**Aim of the task**. With the pictures removed, set down all of the entries below exactly.

**Excerpted records**.

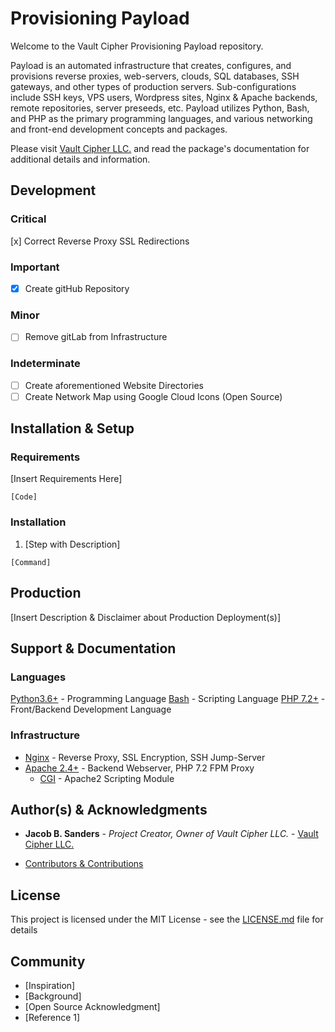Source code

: # Provisioning Payload

Welcome to the Vault Cipher Provisioning Payload repository.

Payload is an automated infrastructure that creates, configures, and provisions reverse proxies, web-servers, clouds, SQL databases, SSH gateways, and other types of production servers. Sub-configurations include SSH keys, VPS users, Wordpress sites, Nginx & Apache backends, remote repositories, server preseeds, etc. Payload utilizes Python, Bash, and PHP as the primary programming languages, and various networking and front-end development concepts and packages.

Please visit [Vault Cipher LLC.](https://vaultcipher.com) and read the package's documentation for additional details and information.

## Development

### Critical
[x] Correct Reverse Proxy SSL Redirections

### Important
- [x] Create gitHub Repository

### Minor
- [ ] Remove gitLab from Infrastructure

### Indeterminate
- [ ] Create aforementioned Website Directories
- [ ] Create Network Map using Google Cloud Icons (Open Source)

## Installation & Setup

### Requirements

[Insert Requirements Here]

```
[Code]
```

### Installation

1. [Step with Description]
```
[Command]
```

## Production

[Insert Description & Disclaimer about Production Deployment(s)]

## Support & Documentation

### Languages
[Python3.6+](https://docs.python.org/3/) - Programming Language
[Bash](https://www.tldp.org/LDP/abs/abs-guide.pdf) - Scripting Language
[PHP 7.2+](http://php.net/manual/en/install.php) - Front/Backend Development Language

### Infrastructure
* [Nginx](https://docs.python.org/3/) - Reverse Proxy, SSL Encryption, SSH Jump-Server
* [Apache 2.4+](https://httpd.apache.org/docs/2.4/) - Backend Webserver, PHP 7.2 FPM Proxy
  * [CGI](https://httpd.apache.org/docs/2.4/mod/mod_cgi.html) - Apache2 Scripting Module

## Author(s) & Acknowledgments

* **Jacob B. Sanders** - *Project Creator, Owner of Vault Cipher LLC.* - [Vault Cipher LLC.](https://vaultcipher.com/team/jacob-sanders)

* [Contributors & Contributions](https://github.com/vaultcipher/Payload/Contributors)

## License

This project is licensed under the MIT License - see the [LICENSE.md](LICENSE.md) file for details

## Community

* [Inspiration]
* [Background]
* [Open Source Acknowledgment]
* [Reference 1]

**The answer**.
Source code

: # Provisioning Payload

Welcome to the Vault Cipher Provisioning Payload repository.

Payload is an automated infrastructure that creates, configures, and provisions reverse proxies, web-servers, clouds, SQL databases, SSH gateways, and other types of production servers. Sub-configurations include SSH keys, VPS users, Wordpress sites, Nginx & Apache backends, remote repositories, server preseeds, etc. Payload utilizes Python, Bash, and PHP as the primary programming languages, and various networking and front-end development concepts and packages.

Please visit [Vault Cipher LLC.](https://vaultcipher.com) and read the package's documentation for additional details and information.

## Development

### Critical
[x] Correct Reverse Proxy SSL Redirections

### Important
- [x] Create gitHub Repository

### Minor
- [ ] Remove gitLab from Infrastructure

### Indeterminate
- [ ] Create aforementioned Website Directories
- [ ] Create Network Map using Google Cloud Icons (Open Source)

## Installation & Setup

### Requirements

[Insert Requirements Here]

```
[Code]
```

### Installation

1. [Step with Description]
```
[Command]
```

## Production

[Insert Description & Disclaimer about Production Deployment(s)]

## Support & Documentation

### Languages
[Python3.6+](https://docs.python.org/3/) - Programming Language
[Bash](https://www.tldp.org/LDP/abs/abs-guide.pdf) - Scripting Language
[PHP 7.2+](http://php.net/manual/en/install.php) - Front/Backend Development Language

### Infrastructure
* [Nginx](https://docs.python.org/3/) - Reverse Proxy, SSL Encryption, SSH Jump-Server
* [Apache 2.4+](https://httpd.apache.org/docs/2.4/) - Backend Webserver, PHP 7.2 FPM Proxy
  * [CGI](https://httpd.apache.org/docs/2.4/mod/mod_cgi.html) - Apache2 Scripting Module

## Author(s) & Acknowledgments

* **Jacob B. Sanders** - *Project Creator, Owner of Vault Cipher LLC.* - [Vault Cipher LLC.](https://vaultcipher.com/team/jacob-sanders)

* [Contributors & Contributions](https://github.com/vaultcipher/Payload/Contributors)

## License

This project is licensed under the MIT License - see the [LICENSE.md](LICENSE.md) file for details

## Community

* [Inspiration]
* [Background]
* [Open Source Acknowledgment]
* [Reference 1]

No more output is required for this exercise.